* _Extracted entries_:
_ _ _ _ _ _ _
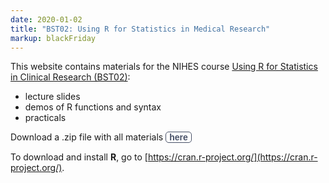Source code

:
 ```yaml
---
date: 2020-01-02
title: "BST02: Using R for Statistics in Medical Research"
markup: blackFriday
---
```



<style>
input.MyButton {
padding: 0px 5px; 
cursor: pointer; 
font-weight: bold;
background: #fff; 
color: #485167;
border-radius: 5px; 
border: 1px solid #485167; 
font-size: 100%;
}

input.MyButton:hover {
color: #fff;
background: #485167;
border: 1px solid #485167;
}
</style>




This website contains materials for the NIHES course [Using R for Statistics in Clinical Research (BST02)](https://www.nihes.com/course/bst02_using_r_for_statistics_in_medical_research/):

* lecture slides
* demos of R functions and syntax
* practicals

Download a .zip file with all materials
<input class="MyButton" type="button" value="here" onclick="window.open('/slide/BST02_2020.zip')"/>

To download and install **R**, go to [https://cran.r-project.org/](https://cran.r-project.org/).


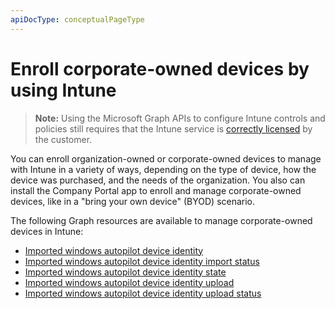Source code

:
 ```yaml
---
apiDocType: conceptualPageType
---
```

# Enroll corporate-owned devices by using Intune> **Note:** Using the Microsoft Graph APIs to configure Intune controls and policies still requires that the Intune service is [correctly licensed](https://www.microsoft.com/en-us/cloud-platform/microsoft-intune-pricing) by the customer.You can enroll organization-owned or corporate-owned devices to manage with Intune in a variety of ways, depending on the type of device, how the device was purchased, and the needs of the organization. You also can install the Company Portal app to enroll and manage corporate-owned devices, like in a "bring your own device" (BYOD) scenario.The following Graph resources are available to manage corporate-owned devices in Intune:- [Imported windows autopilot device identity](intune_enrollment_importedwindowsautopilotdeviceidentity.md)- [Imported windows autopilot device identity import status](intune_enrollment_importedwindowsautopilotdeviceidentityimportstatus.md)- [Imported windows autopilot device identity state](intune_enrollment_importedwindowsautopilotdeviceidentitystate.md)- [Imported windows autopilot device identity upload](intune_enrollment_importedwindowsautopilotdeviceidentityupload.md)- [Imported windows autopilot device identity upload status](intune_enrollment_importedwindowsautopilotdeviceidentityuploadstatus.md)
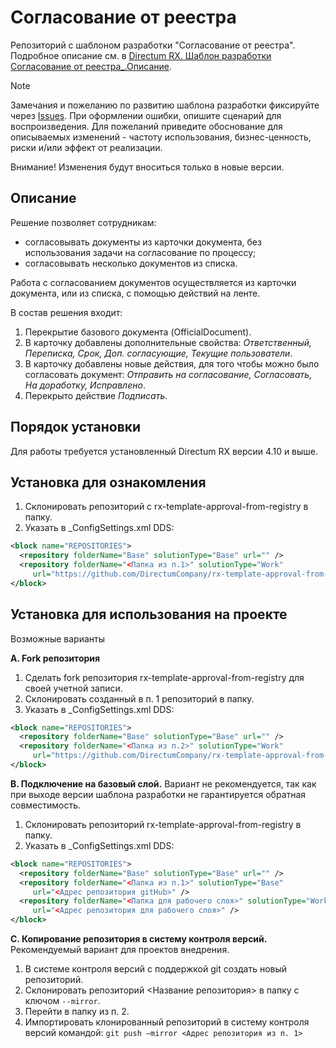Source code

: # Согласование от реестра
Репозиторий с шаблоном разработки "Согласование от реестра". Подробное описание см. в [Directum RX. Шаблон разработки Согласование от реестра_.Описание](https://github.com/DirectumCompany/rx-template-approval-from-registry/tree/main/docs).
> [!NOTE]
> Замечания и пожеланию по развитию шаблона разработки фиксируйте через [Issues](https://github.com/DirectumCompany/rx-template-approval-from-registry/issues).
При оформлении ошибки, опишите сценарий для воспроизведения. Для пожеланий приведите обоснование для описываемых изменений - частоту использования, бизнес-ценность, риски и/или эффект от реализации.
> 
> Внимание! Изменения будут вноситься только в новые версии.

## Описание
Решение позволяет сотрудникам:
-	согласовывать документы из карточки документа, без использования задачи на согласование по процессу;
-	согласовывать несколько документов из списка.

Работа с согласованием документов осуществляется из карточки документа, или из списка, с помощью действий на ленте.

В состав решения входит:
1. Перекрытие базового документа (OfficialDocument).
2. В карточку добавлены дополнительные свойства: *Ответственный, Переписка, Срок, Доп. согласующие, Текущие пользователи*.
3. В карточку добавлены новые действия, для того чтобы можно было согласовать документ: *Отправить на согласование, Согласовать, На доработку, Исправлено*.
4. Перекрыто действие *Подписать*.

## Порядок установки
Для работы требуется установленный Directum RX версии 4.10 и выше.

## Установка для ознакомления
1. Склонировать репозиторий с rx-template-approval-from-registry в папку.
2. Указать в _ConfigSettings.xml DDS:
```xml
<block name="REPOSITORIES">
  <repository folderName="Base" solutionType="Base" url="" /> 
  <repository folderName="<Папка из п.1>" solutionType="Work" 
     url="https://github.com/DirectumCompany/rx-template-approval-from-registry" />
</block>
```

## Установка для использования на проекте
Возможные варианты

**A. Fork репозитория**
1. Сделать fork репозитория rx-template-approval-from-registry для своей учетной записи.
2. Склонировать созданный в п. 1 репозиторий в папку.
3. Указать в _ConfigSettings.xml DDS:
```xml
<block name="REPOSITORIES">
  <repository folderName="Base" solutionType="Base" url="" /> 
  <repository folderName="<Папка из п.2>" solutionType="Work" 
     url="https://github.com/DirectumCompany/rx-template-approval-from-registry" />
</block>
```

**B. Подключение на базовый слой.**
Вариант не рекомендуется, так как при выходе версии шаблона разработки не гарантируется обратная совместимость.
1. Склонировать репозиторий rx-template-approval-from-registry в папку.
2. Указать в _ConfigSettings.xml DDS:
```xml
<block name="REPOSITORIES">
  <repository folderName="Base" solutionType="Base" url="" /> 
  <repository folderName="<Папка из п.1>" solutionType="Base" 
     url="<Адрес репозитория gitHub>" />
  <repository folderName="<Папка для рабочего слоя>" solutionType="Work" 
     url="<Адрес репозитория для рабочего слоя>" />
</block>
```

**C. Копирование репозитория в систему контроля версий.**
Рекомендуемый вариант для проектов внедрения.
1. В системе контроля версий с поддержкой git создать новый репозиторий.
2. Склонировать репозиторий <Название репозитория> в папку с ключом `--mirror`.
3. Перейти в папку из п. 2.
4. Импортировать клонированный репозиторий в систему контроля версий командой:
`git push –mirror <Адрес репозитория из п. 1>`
_ _ _ _ _ _ _
* _To do_:
Copy the lines above exactly. Start with the line containing "документов из списка.", end with the line containing "1. Перекрытие базового", and include both.

* _Result of the exercise_:
-	согласовывать несколько документов из списка.

Работа с согласованием документов осуществляется из карточки документа, или из списка, с помощью действий на ленте.

В состав решения входит:
1. Перекрытие базового документа (OfficialDocument).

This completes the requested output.